* HOW TO COMPLETE THIS TASK
All entries are to be quoted exactly; the images stay out of the copy.

Start of DATA IN THIS EXERCISE

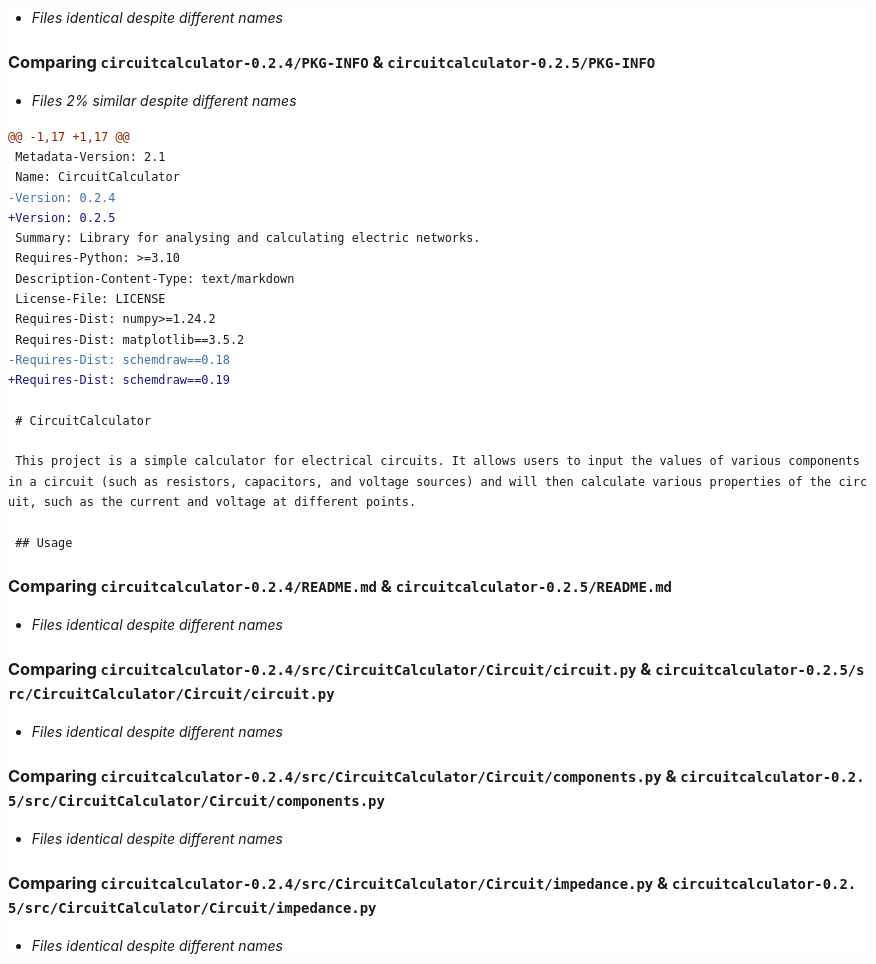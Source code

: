  * *Files identical despite different names*

### Comparing `circuitcalculator-0.2.4/PKG-INFO` & `circuitcalculator-0.2.5/PKG-INFO`

 * *Files 2% similar despite different names*

```diff
@@ -1,17 +1,17 @@
 Metadata-Version: 2.1
 Name: CircuitCalculator
-Version: 0.2.4
+Version: 0.2.5
 Summary: Library for analysing and calculating electric networks.
 Requires-Python: >=3.10
 Description-Content-Type: text/markdown
 License-File: LICENSE
 Requires-Dist: numpy>=1.24.2
 Requires-Dist: matplotlib==3.5.2
-Requires-Dist: schemdraw==0.18
+Requires-Dist: schemdraw==0.19
 
 # CircuitCalculator
 
 This project is a simple calculator for electrical circuits. It allows users to input the values of various components in a circuit (such as resistors, capacitors, and voltage sources) and will then calculate various properties of the circuit, such as the current and voltage at different points.
 
 ## Usage
```

### Comparing `circuitcalculator-0.2.4/README.md` & `circuitcalculator-0.2.5/README.md`

 * *Files identical despite different names*

### Comparing `circuitcalculator-0.2.4/src/CircuitCalculator/Circuit/circuit.py` & `circuitcalculator-0.2.5/src/CircuitCalculator/Circuit/circuit.py`

 * *Files identical despite different names*

### Comparing `circuitcalculator-0.2.4/src/CircuitCalculator/Circuit/components.py` & `circuitcalculator-0.2.5/src/CircuitCalculator/Circuit/components.py`

 * *Files identical despite different names*

### Comparing `circuitcalculator-0.2.4/src/CircuitCalculator/Circuit/impedance.py` & `circuitcalculator-0.2.5/src/CircuitCalculator/Circuit/impedance.py`

 * *Files identical despite different names*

End of DATA IN THIS EXERCISE

* EXPECTED ANSWER
Source code

:  * *Files identical despite different names*

### Comparing `circuitcalculator-0.2.4/PKG-INFO` & `circuitcalculator-0.2.5/PKG-INFO`

 * *Files 2% similar despite different names*

```diff
@@ -1,17 +1,17 @@
 Metadata-Version: 2.1
 Name: CircuitCalculator
-Version: 0.2.4
+Version: 0.2.5
 Summary: Library for analysing and calculating electric networks.
 Requires-Python: >=3.10
 Description-Content-Type: text/markdown
 License-File: LICENSE
 Requires-Dist: numpy>=1.24.2
 Requires-Dist: matplotlib==3.5.2
-Requires-Dist: schemdraw==0.18
+Requires-Dist: schemdraw==0.19
 
 # CircuitCalculator
 
 This project is a simple calculator for electrical circuits. It allows users to input the values of various components in a circuit (such as resistors, capacitors, and voltage sources) and will then calculate various properties of the circuit, such as the current and voltage at different points.
 
 ## Usage
```

### Comparing `circuitcalculator-0.2.4/README.md` & `circuitcalculator-0.2.5/README.md`

 * *Files identical despite different names*

### Comparing `circuitcalculator-0.2.4/src/CircuitCalculator/Circuit/circuit.py` & `circuitcalculator-0.2.5/src/CircuitCalculator/Circuit/circuit.py`

 * *Files identical despite different names*

### Comparing `circuitcalculator-0.2.4/src/CircuitCalculator/Circuit/components.py` & `circuitcalculator-0.2.5/src/CircuitCalculator/Circuit/components.py`

 * *Files identical despite different names*

### Comparing `circuitcalculator-0.2.4/src/CircuitCalculator/Circuit/impedance.py` & `circuitcalculator-0.2.5/src/CircuitCalculator/Circuit/impedance.py`

 * *Files identical despite different names*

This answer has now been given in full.